* **RECORDS TO USE**
>>>>

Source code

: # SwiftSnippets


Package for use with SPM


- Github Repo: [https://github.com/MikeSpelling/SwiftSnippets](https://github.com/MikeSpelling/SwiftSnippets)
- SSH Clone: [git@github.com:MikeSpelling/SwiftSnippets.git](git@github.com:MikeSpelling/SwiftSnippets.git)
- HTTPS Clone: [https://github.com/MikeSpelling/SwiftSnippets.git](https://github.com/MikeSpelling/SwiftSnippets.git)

<<<<
>>>>

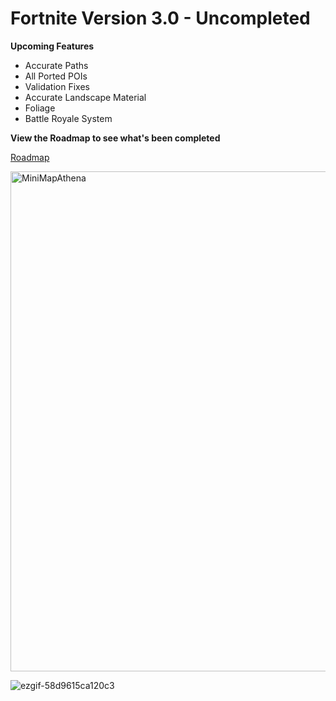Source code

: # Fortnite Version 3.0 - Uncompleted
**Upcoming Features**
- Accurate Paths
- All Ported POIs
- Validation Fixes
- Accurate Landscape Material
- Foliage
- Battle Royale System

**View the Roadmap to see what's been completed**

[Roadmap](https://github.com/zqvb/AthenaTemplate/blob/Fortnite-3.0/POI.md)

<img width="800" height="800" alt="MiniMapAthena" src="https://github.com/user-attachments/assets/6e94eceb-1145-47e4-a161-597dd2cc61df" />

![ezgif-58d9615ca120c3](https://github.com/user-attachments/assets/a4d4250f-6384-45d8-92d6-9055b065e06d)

<<<<

* **WHAT TO WORK ON**
Look through the material above and pick out each line holding the word "Fortnite".

* **WRITTEN REPLY**
: # Fortnite Version 3.0 - Uncompleted
[Roadmap](https://github.com/zqvb/AthenaTemplate/blob/Fortnite-3.0/POI.md)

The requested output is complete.